Here's the course in numbers:
- (I think) I held 14 lectures. Lars and I shared 6 problem classes.
- I spend roughly 200 hours preparing course notes, lecturing, correcting deliverables, etc.
- In the problem classes, students calculated 11 problems in front of their peers. The remaining 7 problems were done by Lars.
- We had 1 exam and 2 mandatory homework assignments, weighed 50%-25%-25%.
- Both homeworks had 9 problems.
- We had 8 regular students with (as far as I know) 8 different nationalities, originating from 2 continents.
- 7 of these students took the exam and delivered the 2 homework exercises. The average grade of this course was 1.35.
- The course notes totaled to 102 pages, containing 8 chapters, 40 worked examples, and 62 end-of-chapter problems.
- 6 students finished the course evaluation. An excerpt is shown below.

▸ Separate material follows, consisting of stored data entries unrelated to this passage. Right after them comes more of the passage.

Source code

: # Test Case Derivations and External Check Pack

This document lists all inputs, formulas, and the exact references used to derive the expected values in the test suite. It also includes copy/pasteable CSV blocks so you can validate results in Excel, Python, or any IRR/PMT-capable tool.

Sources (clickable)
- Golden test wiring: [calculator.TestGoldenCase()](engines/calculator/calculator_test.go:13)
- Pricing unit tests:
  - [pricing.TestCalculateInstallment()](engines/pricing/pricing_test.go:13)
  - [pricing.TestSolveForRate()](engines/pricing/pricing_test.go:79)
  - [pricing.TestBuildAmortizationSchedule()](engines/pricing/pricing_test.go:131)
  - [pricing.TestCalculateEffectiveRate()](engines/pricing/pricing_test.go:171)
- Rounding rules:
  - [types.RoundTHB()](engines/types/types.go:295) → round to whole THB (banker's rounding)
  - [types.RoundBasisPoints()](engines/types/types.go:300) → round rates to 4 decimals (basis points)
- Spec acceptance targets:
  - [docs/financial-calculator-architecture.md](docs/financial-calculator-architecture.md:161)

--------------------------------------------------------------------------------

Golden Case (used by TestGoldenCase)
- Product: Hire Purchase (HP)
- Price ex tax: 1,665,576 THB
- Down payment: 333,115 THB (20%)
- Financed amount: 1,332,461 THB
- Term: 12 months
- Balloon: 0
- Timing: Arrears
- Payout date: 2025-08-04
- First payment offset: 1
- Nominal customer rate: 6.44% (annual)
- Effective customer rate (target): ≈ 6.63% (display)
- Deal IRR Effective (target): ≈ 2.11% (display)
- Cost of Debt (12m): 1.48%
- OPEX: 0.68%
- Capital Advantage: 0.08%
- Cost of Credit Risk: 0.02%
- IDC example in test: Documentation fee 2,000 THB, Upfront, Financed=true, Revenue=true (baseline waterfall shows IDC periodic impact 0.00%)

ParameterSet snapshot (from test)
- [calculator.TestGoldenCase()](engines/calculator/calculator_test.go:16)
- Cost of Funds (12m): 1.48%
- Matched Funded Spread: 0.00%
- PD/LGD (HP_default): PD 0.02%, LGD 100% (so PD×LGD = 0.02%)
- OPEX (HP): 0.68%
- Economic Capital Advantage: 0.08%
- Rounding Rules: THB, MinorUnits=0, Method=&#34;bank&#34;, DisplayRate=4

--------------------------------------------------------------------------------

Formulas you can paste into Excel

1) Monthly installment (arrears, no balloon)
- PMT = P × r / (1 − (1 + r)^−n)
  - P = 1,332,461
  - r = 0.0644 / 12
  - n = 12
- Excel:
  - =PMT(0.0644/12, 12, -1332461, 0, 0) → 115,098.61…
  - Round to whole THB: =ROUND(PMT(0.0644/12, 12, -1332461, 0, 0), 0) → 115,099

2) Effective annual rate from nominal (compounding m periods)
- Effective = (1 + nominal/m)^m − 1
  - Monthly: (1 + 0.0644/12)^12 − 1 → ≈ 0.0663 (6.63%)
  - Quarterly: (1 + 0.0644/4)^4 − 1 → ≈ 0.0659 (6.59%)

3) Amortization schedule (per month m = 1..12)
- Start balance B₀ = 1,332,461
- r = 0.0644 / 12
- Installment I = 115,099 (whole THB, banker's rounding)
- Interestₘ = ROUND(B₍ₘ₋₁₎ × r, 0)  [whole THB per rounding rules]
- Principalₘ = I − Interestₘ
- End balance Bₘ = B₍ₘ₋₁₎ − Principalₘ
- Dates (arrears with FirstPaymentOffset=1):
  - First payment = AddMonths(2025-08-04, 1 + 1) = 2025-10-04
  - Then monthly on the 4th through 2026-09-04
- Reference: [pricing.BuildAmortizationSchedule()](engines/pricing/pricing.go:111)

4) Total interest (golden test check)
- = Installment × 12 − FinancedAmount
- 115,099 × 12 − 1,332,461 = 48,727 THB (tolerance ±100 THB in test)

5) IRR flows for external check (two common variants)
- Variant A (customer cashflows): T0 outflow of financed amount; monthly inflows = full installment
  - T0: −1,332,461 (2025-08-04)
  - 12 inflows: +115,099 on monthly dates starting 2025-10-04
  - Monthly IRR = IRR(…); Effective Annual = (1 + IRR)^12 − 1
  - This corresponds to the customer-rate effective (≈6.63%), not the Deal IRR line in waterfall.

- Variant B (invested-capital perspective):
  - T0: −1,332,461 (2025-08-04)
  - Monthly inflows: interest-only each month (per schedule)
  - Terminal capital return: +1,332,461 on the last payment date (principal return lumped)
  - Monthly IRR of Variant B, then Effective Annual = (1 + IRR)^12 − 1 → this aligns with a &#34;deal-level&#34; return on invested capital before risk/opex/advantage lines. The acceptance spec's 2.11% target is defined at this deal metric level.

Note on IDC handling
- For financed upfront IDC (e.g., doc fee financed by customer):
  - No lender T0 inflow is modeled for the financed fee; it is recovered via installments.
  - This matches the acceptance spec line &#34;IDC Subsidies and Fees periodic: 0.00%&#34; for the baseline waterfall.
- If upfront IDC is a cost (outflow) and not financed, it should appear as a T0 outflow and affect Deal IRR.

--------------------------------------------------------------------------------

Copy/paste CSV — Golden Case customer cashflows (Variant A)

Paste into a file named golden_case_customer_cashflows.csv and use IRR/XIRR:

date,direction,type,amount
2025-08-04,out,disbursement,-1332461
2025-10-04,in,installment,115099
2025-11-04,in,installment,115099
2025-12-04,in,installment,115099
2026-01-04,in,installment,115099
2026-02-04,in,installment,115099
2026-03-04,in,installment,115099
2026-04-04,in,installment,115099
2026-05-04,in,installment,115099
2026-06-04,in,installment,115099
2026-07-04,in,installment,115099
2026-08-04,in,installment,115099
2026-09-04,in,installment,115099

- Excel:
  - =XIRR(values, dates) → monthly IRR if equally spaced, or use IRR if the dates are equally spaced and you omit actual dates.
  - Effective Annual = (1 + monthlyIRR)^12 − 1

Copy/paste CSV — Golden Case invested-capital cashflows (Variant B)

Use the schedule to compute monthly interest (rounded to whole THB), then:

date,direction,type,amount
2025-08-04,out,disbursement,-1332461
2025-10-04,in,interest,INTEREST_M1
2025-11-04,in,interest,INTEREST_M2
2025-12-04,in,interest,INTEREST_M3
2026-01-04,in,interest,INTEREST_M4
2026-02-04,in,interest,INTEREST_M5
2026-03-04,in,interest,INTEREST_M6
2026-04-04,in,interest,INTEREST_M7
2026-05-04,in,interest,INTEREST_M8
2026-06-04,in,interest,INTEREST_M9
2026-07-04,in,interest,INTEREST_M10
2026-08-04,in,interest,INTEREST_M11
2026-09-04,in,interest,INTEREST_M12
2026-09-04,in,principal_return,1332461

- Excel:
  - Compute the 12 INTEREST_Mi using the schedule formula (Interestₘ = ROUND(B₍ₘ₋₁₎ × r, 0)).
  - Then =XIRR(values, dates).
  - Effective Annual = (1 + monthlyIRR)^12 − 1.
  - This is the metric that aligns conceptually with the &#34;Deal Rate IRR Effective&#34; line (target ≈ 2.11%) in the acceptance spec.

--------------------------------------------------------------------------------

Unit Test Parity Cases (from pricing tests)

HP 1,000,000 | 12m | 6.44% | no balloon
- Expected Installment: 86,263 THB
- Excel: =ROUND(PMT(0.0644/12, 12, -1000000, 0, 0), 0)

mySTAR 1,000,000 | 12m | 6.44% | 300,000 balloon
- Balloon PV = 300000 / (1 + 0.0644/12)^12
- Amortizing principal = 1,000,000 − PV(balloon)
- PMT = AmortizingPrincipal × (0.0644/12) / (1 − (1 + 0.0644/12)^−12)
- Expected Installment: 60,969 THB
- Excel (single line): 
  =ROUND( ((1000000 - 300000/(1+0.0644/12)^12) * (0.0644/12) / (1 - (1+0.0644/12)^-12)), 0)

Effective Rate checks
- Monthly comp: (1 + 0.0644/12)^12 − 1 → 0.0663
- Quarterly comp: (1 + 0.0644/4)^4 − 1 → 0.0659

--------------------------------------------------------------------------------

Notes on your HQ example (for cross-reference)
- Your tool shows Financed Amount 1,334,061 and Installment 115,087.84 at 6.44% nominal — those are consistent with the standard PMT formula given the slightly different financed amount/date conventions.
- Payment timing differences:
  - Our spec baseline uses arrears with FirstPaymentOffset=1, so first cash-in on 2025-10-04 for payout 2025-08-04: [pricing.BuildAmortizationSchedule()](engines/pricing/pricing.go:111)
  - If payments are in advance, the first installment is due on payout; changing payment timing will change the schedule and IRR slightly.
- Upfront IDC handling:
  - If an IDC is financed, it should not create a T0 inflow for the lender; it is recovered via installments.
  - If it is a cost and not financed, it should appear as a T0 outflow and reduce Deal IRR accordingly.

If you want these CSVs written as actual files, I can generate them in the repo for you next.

And here are some lessons I learned:
- My PhD thesis is far from complete.
- There is never enough time to prepare course notes. Even though the course was based on my PhD thesis, it was hard work to prepare the results in an understandable manner.
- You have to make sure that the description of homework problems is precise and complete.
- Don't get confused by registration numbers. 30+ students registered for the course, but in the first lecture less than 10 showed up. Apparently (so I was told), many students register for a course to get the course notes on Moodle.
- Students prefer a script that they can get printed at the Fachschaft. Putting chapters online a few days before the lecture is ok, but a script is better.
- It's good not to have a sttrict course syllabus if's the first time you give the course. You never how exactly how much time you have to spend at a given topic, so it's better to leave room for changes. Still, it's a good idea to have at least a rough sketch of what topics you want to cover.